(Beginning of Supplied data)

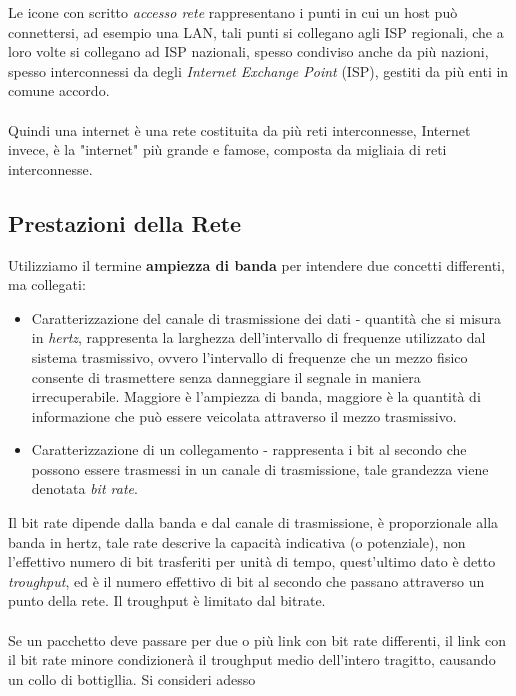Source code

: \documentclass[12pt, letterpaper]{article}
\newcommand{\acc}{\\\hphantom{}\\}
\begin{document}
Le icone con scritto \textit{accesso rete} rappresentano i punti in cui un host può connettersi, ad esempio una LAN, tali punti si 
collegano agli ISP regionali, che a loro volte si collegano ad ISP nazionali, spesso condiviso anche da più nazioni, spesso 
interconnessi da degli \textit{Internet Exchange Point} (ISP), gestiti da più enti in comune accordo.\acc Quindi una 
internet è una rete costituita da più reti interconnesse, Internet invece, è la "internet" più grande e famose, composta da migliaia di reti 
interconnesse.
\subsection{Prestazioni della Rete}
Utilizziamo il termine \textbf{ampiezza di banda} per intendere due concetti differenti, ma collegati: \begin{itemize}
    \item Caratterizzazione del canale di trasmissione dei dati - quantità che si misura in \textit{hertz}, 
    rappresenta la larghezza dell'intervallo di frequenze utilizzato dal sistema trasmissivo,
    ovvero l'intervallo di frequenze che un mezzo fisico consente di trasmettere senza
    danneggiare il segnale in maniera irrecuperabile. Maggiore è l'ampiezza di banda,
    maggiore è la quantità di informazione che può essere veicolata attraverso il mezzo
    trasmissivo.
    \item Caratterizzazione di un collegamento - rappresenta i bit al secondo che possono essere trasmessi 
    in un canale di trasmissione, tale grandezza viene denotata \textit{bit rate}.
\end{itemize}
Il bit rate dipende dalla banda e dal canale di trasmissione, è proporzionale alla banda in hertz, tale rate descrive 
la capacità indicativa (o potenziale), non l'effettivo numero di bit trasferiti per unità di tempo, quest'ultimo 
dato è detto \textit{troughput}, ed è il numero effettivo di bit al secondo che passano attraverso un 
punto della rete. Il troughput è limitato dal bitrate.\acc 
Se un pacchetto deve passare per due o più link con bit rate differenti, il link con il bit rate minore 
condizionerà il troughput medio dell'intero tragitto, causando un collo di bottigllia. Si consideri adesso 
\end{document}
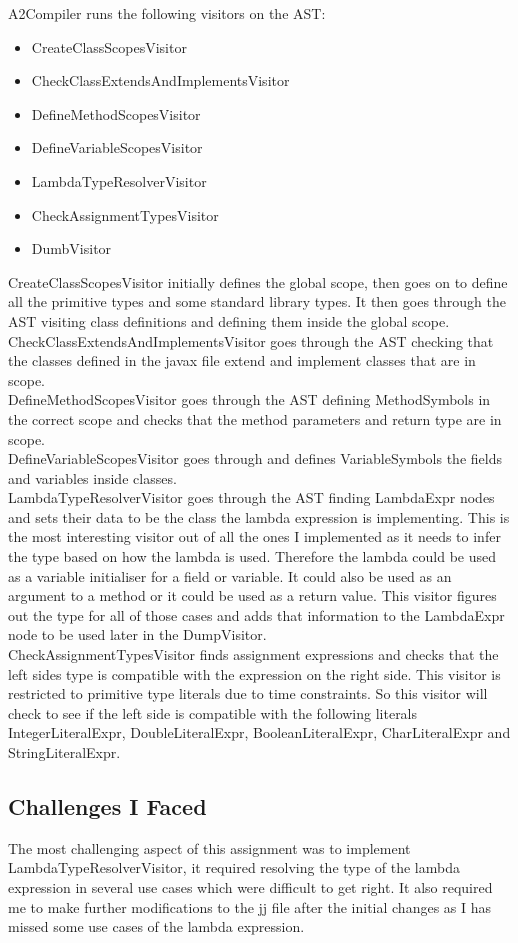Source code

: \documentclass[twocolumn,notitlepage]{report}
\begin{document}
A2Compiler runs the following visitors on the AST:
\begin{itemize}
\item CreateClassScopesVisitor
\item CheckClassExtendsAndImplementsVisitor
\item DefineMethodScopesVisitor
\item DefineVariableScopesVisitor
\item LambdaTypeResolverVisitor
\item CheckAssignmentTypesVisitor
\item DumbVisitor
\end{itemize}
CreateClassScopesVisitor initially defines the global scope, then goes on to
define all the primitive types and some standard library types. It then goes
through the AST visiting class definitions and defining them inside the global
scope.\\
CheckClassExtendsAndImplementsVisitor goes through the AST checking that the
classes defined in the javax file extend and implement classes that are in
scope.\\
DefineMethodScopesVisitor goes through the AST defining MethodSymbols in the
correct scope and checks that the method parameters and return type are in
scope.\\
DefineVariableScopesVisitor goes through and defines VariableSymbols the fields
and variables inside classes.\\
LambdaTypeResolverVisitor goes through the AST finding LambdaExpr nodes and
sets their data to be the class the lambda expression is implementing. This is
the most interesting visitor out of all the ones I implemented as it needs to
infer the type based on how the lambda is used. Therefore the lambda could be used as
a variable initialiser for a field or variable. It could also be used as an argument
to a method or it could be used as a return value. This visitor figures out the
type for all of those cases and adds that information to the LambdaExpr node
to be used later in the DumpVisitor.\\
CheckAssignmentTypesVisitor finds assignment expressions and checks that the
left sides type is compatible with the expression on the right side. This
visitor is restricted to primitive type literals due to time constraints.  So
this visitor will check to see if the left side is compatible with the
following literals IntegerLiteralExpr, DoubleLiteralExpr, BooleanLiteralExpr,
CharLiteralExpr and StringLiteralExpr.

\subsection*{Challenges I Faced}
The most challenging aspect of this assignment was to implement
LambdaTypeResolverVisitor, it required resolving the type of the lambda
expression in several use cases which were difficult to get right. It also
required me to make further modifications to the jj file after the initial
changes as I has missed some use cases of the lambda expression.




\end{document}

(End of Supplied data)

Your assignment — All of the entries need to be copied exactly, minus any pictures.

Exercise answer —
Source code

: \documentclass[12pt, letterpaper]{article}
\newcommand{\acc}{\\\hphantom{}\\}
\begin{document}
Le icone con scritto \textit{accesso rete} rappresentano i punti in cui un host può connettersi, ad esempio una LAN, tali punti si 
collegano agli ISP regionali, che a loro volte si collegano ad ISP nazionali, spesso condiviso anche da più nazioni, spesso 
interconnessi da degli \textit{Internet Exchange Point} (ISP), gestiti da più enti in comune accordo.\acc Quindi una 
internet è una rete costituita da più reti interconnesse, Internet invece, è la "internet" più grande e famose, composta da migliaia di reti 
interconnesse.
\subsection{Prestazioni della Rete}
Utilizziamo il termine \textbf{ampiezza di banda} per intendere due concetti differenti, ma collegati: \begin{itemize}
    \item Caratterizzazione del canale di trasmissione dei dati - quantità che si misura in \textit{hertz}, 
    rappresenta la larghezza dell'intervallo di frequenze utilizzato dal sistema trasmissivo,
    ovvero l'intervallo di frequenze che un mezzo fisico consente di trasmettere senza
    danneggiare il segnale in maniera irrecuperabile. Maggiore è l'ampiezza di banda,
    maggiore è la quantità di informazione che può essere veicolata attraverso il mezzo
    trasmissivo.
    \item Caratterizzazione di un collegamento - rappresenta i bit al secondo che possono essere trasmessi 
    in un canale di trasmissione, tale grandezza viene denotata \textit{bit rate}.
\end{itemize}
Il bit rate dipende dalla banda e dal canale di trasmissione, è proporzionale alla banda in hertz, tale rate descrive 
la capacità indicativa (o potenziale), non l'effettivo numero di bit trasferiti per unità di tempo, quest'ultimo 
dato è detto \textit{troughput}, ed è il numero effettivo di bit al secondo che passano attraverso un 
punto della rete. Il troughput è limitato dal bitrate.\acc 
Se un pacchetto deve passare per due o più link con bit rate differenti, il link con il bit rate minore 
condizionerà il troughput medio dell'intero tragitto, causando un collo di bottigllia. Si consideri adesso 
\end{document}
Source code

: \documentclass[twocolumn,notitlepage]{report}
\begin{document}
A2Compiler runs the following visitors on the AST:
\begin{itemize}
\item CreateClassScopesVisitor
\item CheckClassExtendsAndImplementsVisitor
\item DefineMethodScopesVisitor
\item DefineVariableScopesVisitor
\item LambdaTypeResolverVisitor
\item CheckAssignmentTypesVisitor
\item DumbVisitor
\end{itemize}
CreateClassScopesVisitor initially defines the global scope, then goes on to
define all the primitive types and some standard library types. It then goes
through the AST visiting class definitions and defining them inside the global
scope.\\
CheckClassExtendsAndImplementsVisitor goes through the AST checking that the
classes defined in the javax file extend and implement classes that are in
scope.\\
DefineMethodScopesVisitor goes through the AST defining MethodSymbols in the
correct scope and checks that the method parameters and return type are in
scope.\\
DefineVariableScopesVisitor goes through and defines VariableSymbols the fields
and variables inside classes.\\
LambdaTypeResolverVisitor goes through the AST finding LambdaExpr nodes and
sets their data to be the class the lambda expression is implementing. This is
the most interesting visitor out of all the ones I implemented as it needs to
infer the type based on how the lambda is used. Therefore the lambda could be used as
a variable initialiser for a field or variable. It could also be used as an argument
to a method or it could be used as a return value. This visitor figures out the
type for all of those cases and adds that information to the LambdaExpr node
to be used later in the DumpVisitor.\\
CheckAssignmentTypesVisitor finds assignment expressions and checks that the
left sides type is compatible with the expression on the right side. This
visitor is restricted to primitive type literals due to time constraints.  So
this visitor will check to see if the left side is compatible with the
following literals IntegerLiteralExpr, DoubleLiteralExpr, BooleanLiteralExpr,
CharLiteralExpr and StringLiteralExpr.

\subsection*{Challenges I Faced}
The most challenging aspect of this assignment was to implement
LambdaTypeResolverVisitor, it required resolving the type of the lambda
expression in several use cases which were difficult to get right. It also
required me to make further modifications to the jj file after the initial
changes as I has missed some use cases of the lambda expression.




\end{document}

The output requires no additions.